It is a good sign of spiritual health to welcome correction

March 12, 2022 • 2 min

#Obedience #Humility

From The Spirit of St. Francis de Sales, page 219
By His friend, Jean Pierre Camus, Bishop of Belley


Our Blessed Father, who did not like people to be too introspective and self-tormenting, said that they should, however, walk as it is written of the Maccabees, Caute et ordinate; [1 Mach. vi. 4.] that is, with circumspection and order, or, to use a common expression, “bridle in hand.” And one of the best proofs of our advancement in virtue is, he said, a love of correction and reproof; for it is a sign of a good digestion easily to assimilate tough and coarse food. In the same way it is a mark of spiritual health and inward vigour to be able to say with the Psalmist, The just man shall correct me in mercy and shall reprove me. [Psalm cxi. 5.]

It is a great proof of our hating vice, and of the faults which we commit, proceeding rather from inadvertence and frailty, than from malice and deliberate intention, that we welcome the warnings which make us think on our ways, and turn back our feet (that is to say, our affections) into the testimonies of God, by which is meant the divine law.

An old philosopher said that to want to get well is part of the sick man’s cure. The desire to keep well is a sign of health. He who loves correction necessarily desires the virtue contrary to the fault for which he is reproved, and therefore profits by the warnings given him to escape the vice from which his fault proceeded.
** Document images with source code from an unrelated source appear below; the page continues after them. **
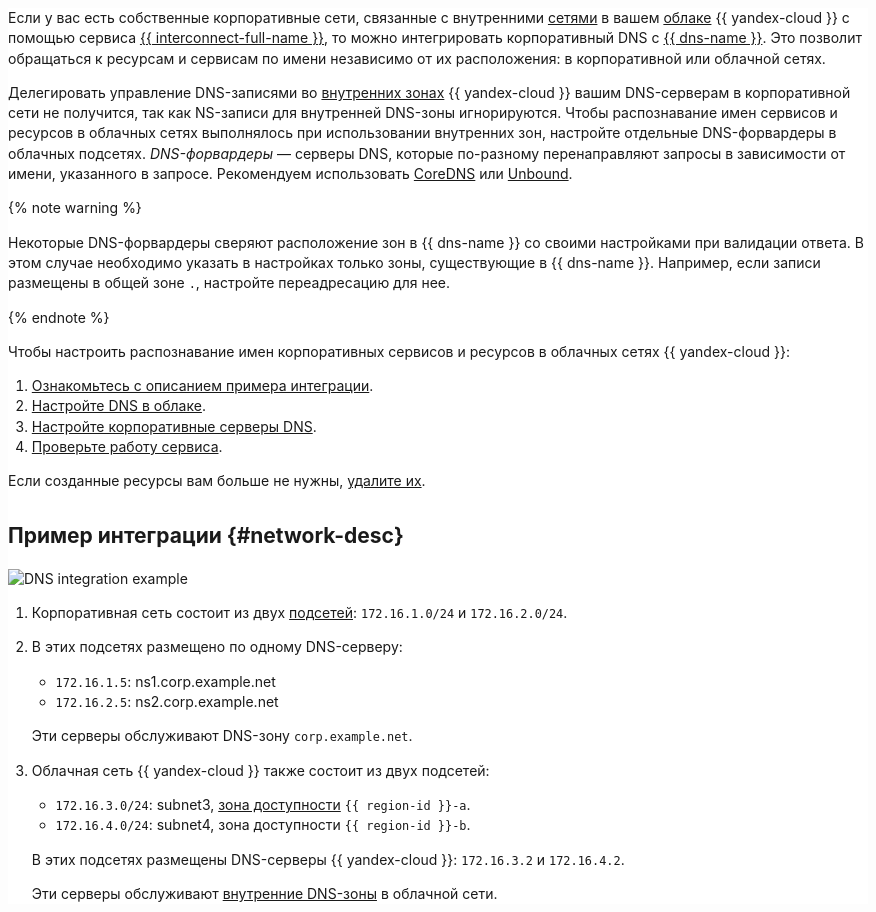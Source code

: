 Если у вас есть собственные корпоративные сети, связанные с внутренними [сетями](../../vpc/concepts/network.md#network) в вашем [облаке](../../resource-manager/concepts/resources-hierarchy.md#cloud) {{ yandex-cloud }} с помощью сервиса [{{ interconnect-full-name }}](../../interconnect/index.yaml), то можно интегрировать корпоративный DNS с [{{ dns-name }}](../../dns). Это позволит обращаться к ресурсам и сервисам по имени независимо от их расположения: в корпоративной или облачной сетях.

Делегировать управление DNS-записями во [внутренних зонах](../../dns/concepts/dns-zone.md#private-zones) {{ yandex-cloud }} вашим DNS-серверам в корпоративной сети не получится, так как NS-записи для внутренней DNS-зоны игнорируются. Чтобы распознавание имен сервисов и ресурсов в облачных сетях выполнялось при использовании внутренних зон, настройте отдельные DNS-форвардеры в облачных подсетях. _DNS-форвардеры_ — серверы DNS, которые по-разному перенаправляют запросы в зависимости от имени, указанного в запросе. Рекомендуем использовать [CoreDNS](https://coredns.io/) или [Unbound](https://www.nlnetlabs.nl/projects/unbound/).

{% note warning %}

Некоторые DNS-форвардеры сверяют расположение зон в {{ dns-name }} со своими настройками при валидации ответа. В этом случае необходимо указать в настройках только зоны, существующие в {{ dns-name }}. Например, если записи размещены в общей зоне `.`, настройте переадресацию для нее.

{% endnote %}

Чтобы настроить распознавание имен корпоративных сервисов и ресурсов в облачных сетях {{ yandex-cloud }}:

1. [Ознакомьтесь с описанием примера интеграции](#network-desc).
1. [Настройте DNS в облаке](#setup-cloud-dns).
1. [Настройте корпоративные серверы DNS](#setup-on-prem-dns).
1. [Проверьте работу сервиса](#check-dns-service).

Если созданные ресурсы вам больше не нужны, [удалите их](#clear-out).

## Пример интеграции {#network-desc}

![DNS integration example](../../_assets/dns/dns-integration.svg "DNS integration example")

1. Корпоративная сеть состоит из двух [подсетей](../../vpc/concepts/network.md#subnet): `172.16.1.0/24` и `172.16.2.0/24`.

1. В этих подсетях размещено по одному DNS-серверу:

    * `172.16.1.5`: ns1.corp.example.net
    * `172.16.2.5`: ns2.corp.example.net
   
    Эти серверы обслуживают DNS-зону `corp.example.net`.

1. Облачная сеть {{ yandex-cloud }} также состоит из двух подсетей:

   * `172.16.3.0/24`: subnet3, [зона доступности](../../overview/concepts/geo-scope.md) `{{ region-id }}-a`.
   * `172.16.4.0/24`: subnet4, зона доступности `{{ region-id }}-b`.

    В этих подсетях размещены DNS-серверы {{ yandex-cloud }}: `172.16.3.2` и `172.16.4.2`.

    Эти серверы обслуживают [внутренние DNS-зоны](../../dns/concepts/dns-zone.md#private-zones) в облачной сети.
A sick person who is really anxious to recover his health takes without hesitation the remedies prescribed by the physician, however sharp, bitter, and painful they may be. He who aims at perfection, which is the full health, and true holiness of the soul, finds nothing difficult that helps him to arrive at that end. Justice and judgment, that is to say correction, establish in him the seat of perfect wisdom. In a word, better are the wounds of a friend (like those of a surgeon who probes only to heal) than the deceitful kisses of a flatterer, an enemy. [Prov. xxvii. 6.]